Indigenous Culture in Amazon

Aside from the amazing diversity of animals and plant life, one of the appeals of the Amazon are the individuals who call the area home. More than 400 amazon tribes live in the remarkable rainforest. Though multiple tribes are remote and have yet to open their homes to visitors, many have opened their communities to tourists through sustainable tours and local stay opportunities.  
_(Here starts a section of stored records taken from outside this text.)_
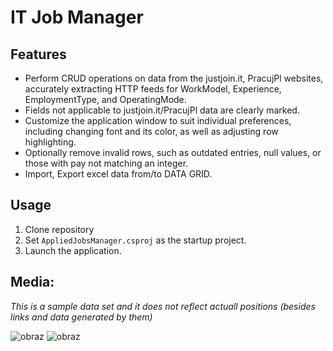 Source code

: # IT Job Manager

## Features

- Perform CRUD operations on data from the justjoin.it, PracujPl websites, accurately extracting HTTP feeds for WorkModel, Experience, EmploymentType, and OperatingMode.
- Fields not applicable to justjoin.it/PracujPl data are clearly marked.
- Customize the application window to suit individual preferences, including changing font and its color, as well as adjusting row highlighting.
- Optionally remove invalid rows, such as outdated entries, null values, or those with pay not matching an integer.
- Import, Export excel data from/to DATA GRID.

## Usage

1. Clone repository
2. Set `AppliedJobsManager.csproj` as the startup project.
3. Launch the application.

## Media: 
_This is a sample data set and it does not reflect actuall positions (besides links and data generated by them)_

![obraz](https://github.com/SebastianDrela2/AppliedJobsManager/assets/107455395/519e04ad-4a7e-4513-9fdf-6c10c7b56c6e)
![obraz](https://github.com/SebastianDrela2/AppliedJobsManager/assets/107455395/52d7afd7-bb48-4f66-8da8-3ee074800600)


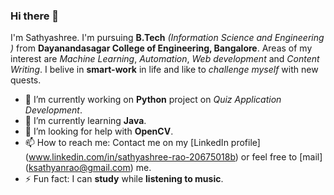 ### Hi there 👋
I'm Sathyashree. I'm pursuing **B.Tech** *(Information Science and Engineering )* from **Dayanandasagar College of Engineering, Bangalore**. Areas of my interest are *Machine Learning*, *Automation*, *Web development* and *Content Writing*. I belive in **smart-work** in life and like to *challenge myself* with new quests.
- 🔭 I’m currently working on **Python** project on *Quiz Application Development*.
- 🌱 I’m currently learning **Java**.
- 🤔 I’m looking for help with **OpenCV**.
- 📫 How to reach me: Contact me on my [LinkedIn profile] (www.linkedin.com/in/sathyashree-rao-20675018b) or feel free to [mail] (ksathyanrao@gmail.com) me.
- ⚡ Fun fact: I can **study** while **listening to music**.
Most Amazonian tribes today live in indigenous reserves. These reserves provide a lifestyle that combines traditional and modern living types. Many tour companies offer travel opportunities to connect with local amazon tribes. These indigenous tourism opportunities offer visitors the chance to spend several days in the Amazon and meet local communities. Some even offer cool opportunities like cooking classes!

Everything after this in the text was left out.